La théologie : une belle mission !
Voilà : la théologie est une belle mission ! On y trouve toutes les « couleurs » de l’Eglise, on essaye d’équiper au mieux des pasteurs et des acteurs ecclésiaux de toutes nationalités, on n’hésite pas à recourir à un zeste de pédagogie salésienne. Evidemment, il y a toujours un brin d’insécurité : la charge de travail, la parole risquée devant les collègues, les réductions budgétaires, les rivalités diverses…Mais ce partage des conditions de la vie professionnelle commune est aussi un gage de crédibilité, et nos fragilités nous stimulent à choisir de vivre selon l’Evangile : dépasser la concurrence pour privilégier la confiance mutuelle et l’entraide entre collègues ; partager nos intuitions et nos compétences ; soigner l’attention envers chacun et recevoir force et joie au fil des rencontres et des gestes fraternels. D’un côté, la foi, l’espérance et la charité quotidienne construisent la communauté universitaire et restaurent notre engagement au service de l’Eglise.
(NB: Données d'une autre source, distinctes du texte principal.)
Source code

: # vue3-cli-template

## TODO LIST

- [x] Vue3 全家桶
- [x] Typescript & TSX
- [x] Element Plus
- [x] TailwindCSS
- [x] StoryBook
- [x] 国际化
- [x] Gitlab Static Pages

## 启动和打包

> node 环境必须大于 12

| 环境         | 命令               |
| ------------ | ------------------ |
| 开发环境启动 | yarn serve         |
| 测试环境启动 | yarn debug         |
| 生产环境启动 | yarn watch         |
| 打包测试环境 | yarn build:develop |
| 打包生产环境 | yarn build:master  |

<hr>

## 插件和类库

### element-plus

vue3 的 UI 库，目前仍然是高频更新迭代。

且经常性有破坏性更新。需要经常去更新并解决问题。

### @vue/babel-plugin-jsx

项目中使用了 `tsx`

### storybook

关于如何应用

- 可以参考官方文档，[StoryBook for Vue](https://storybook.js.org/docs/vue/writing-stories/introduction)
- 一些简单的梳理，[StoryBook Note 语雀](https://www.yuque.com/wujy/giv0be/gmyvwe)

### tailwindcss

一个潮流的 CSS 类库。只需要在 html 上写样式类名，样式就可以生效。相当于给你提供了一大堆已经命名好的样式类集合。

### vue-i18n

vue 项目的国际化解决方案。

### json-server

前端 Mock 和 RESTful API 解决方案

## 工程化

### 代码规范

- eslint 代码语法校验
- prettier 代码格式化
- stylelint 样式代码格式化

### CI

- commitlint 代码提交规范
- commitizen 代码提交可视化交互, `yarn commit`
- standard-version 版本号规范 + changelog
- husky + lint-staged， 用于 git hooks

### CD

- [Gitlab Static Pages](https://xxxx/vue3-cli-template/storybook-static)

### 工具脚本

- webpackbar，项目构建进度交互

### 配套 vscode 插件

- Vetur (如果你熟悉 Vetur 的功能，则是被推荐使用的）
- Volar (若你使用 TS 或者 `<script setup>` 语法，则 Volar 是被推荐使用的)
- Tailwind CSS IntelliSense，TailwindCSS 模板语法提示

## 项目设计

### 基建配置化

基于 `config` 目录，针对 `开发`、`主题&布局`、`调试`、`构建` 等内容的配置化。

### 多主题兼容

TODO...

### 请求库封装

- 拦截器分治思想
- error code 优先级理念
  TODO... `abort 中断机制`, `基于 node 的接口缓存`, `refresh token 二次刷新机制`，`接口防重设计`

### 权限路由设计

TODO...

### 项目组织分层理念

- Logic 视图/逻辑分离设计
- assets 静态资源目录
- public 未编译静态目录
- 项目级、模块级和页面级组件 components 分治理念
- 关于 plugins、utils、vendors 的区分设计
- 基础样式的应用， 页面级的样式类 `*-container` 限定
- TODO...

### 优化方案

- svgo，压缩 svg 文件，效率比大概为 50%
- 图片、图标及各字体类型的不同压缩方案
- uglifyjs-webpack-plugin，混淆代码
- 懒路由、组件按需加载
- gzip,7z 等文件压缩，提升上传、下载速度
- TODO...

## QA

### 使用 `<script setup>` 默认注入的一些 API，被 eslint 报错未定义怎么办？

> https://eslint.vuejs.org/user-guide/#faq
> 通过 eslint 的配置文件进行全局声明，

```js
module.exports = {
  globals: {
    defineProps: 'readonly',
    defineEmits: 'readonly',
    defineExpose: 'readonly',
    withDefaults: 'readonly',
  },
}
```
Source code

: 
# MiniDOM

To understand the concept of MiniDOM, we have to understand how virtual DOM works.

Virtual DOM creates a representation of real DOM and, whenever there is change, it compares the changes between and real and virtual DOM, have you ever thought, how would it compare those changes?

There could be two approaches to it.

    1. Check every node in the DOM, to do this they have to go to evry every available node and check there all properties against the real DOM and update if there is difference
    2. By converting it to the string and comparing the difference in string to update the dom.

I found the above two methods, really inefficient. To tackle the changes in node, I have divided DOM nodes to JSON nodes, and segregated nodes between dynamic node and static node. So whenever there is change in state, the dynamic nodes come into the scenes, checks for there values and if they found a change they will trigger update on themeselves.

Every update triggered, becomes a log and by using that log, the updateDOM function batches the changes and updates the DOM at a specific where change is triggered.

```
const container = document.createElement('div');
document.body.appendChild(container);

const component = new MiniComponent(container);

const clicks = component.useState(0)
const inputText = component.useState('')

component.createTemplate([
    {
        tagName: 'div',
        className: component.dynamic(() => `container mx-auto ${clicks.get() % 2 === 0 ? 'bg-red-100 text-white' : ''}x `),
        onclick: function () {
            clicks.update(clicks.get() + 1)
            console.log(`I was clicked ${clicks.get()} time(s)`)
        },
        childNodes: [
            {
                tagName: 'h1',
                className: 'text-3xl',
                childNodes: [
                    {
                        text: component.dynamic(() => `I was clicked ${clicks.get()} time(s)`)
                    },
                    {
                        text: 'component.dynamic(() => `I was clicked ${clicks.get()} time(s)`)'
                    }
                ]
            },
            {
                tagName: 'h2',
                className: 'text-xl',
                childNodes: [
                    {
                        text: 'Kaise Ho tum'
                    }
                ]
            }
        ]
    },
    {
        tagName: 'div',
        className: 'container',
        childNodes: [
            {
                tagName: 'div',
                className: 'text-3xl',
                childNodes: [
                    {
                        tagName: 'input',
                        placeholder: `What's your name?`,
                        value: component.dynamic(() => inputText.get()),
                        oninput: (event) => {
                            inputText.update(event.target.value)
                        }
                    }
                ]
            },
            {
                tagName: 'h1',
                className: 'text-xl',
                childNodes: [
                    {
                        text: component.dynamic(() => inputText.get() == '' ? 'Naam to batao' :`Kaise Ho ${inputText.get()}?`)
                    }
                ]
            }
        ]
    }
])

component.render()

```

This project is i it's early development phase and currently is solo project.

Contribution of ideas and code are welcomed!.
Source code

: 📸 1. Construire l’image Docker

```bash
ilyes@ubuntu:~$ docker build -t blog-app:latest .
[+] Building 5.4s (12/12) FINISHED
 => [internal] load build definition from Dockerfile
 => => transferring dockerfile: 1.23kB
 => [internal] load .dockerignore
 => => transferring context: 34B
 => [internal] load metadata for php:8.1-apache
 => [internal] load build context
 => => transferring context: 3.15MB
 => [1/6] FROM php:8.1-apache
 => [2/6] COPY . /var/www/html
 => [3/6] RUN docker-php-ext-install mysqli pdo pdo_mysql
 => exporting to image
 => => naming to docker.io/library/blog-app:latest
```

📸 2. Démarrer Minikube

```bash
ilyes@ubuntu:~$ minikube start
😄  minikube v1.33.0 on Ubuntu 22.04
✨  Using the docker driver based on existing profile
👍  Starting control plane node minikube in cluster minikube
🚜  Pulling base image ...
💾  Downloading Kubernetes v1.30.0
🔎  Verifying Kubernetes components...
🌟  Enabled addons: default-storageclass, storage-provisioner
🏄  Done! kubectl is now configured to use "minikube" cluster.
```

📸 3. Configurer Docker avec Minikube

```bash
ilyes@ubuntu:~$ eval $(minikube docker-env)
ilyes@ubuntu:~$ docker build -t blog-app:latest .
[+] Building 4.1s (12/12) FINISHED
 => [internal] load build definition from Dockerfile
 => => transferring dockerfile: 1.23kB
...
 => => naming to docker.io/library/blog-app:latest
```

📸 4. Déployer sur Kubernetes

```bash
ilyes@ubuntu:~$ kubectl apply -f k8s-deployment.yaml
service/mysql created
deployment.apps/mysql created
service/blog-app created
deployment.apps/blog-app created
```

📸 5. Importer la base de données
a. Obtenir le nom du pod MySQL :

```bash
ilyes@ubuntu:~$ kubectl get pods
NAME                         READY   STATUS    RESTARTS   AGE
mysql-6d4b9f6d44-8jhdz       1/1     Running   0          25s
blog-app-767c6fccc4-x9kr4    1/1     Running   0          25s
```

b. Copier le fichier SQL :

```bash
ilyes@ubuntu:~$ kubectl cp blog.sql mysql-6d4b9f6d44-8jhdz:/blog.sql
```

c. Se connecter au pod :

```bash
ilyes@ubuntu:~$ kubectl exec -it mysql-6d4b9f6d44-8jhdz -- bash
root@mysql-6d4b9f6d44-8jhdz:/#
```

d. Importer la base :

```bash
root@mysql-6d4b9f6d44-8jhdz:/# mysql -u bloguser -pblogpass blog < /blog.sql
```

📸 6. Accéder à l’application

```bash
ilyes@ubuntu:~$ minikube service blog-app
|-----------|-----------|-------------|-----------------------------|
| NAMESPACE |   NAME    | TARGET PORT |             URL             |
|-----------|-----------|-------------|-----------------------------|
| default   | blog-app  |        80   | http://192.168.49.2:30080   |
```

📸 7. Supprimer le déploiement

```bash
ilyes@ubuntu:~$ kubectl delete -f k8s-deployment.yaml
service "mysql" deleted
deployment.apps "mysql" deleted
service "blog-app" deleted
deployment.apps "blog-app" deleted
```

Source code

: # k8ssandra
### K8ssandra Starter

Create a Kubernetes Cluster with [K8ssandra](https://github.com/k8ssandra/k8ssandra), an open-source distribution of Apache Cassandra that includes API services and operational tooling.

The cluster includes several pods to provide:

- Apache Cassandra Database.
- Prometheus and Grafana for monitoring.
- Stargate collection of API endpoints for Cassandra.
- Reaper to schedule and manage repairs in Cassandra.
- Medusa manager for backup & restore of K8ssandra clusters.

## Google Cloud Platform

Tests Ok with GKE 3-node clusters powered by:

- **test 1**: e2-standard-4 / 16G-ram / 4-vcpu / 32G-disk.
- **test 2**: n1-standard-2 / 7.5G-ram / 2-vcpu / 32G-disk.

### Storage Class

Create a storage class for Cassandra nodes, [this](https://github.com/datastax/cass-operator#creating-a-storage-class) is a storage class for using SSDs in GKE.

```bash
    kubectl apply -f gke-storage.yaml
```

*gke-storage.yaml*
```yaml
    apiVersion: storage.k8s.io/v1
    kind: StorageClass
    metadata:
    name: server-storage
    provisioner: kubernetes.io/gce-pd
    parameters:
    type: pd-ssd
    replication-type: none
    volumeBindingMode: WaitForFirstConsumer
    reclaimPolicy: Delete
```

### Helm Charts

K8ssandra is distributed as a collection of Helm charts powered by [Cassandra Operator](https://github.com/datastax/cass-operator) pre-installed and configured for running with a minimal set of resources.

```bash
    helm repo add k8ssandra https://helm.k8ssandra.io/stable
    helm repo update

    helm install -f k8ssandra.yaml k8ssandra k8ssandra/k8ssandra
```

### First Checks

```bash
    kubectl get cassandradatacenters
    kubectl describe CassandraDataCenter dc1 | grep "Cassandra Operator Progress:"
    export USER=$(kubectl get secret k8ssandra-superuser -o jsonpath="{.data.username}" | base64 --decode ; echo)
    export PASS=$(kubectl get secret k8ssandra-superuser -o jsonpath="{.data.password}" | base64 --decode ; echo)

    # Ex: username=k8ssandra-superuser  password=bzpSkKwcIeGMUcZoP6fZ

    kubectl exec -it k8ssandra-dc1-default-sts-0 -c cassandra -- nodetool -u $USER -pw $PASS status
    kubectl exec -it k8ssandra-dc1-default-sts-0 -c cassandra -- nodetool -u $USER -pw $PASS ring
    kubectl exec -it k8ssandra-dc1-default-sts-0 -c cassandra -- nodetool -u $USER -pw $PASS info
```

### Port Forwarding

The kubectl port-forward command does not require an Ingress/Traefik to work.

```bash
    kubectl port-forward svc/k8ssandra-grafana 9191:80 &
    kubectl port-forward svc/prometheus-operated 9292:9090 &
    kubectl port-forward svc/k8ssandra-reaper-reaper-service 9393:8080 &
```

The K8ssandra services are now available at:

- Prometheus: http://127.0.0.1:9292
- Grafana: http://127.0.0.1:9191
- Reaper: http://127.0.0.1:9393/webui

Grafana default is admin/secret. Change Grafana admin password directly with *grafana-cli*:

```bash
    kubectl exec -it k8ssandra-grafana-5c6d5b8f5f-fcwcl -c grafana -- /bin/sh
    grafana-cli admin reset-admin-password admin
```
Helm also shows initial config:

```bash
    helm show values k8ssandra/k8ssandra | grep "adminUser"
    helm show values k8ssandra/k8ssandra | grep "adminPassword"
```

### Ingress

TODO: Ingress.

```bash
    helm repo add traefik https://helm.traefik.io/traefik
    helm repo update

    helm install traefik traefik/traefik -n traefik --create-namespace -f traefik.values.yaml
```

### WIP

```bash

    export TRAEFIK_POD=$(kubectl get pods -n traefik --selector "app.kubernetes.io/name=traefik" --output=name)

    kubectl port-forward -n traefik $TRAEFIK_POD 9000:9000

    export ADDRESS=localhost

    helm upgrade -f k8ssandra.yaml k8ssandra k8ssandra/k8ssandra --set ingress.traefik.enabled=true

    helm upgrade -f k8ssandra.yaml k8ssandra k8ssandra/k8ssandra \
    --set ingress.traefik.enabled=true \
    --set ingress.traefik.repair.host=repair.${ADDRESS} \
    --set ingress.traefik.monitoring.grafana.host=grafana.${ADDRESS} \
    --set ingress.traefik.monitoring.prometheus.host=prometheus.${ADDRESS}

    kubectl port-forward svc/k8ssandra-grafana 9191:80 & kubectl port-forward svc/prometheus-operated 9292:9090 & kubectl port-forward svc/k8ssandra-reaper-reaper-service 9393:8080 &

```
Comme salésienne, je suis attentive à vivre ce chemin quotidien de conversion en union avec les jeunes qui construisent leur avenir face aux défis du monde contemporain. De l’autre, il s’agit de s’abandonner assez pour « oublier tout » et se rendre disponible pour la lecture, l’écriture ou l’enseignement qui apportent beaucoup de découvertes et de rencontres. Avec Marie-Dominique et Don Bosco, soyons toujours joyeux : « La joie du Seigneur est notre rempart ».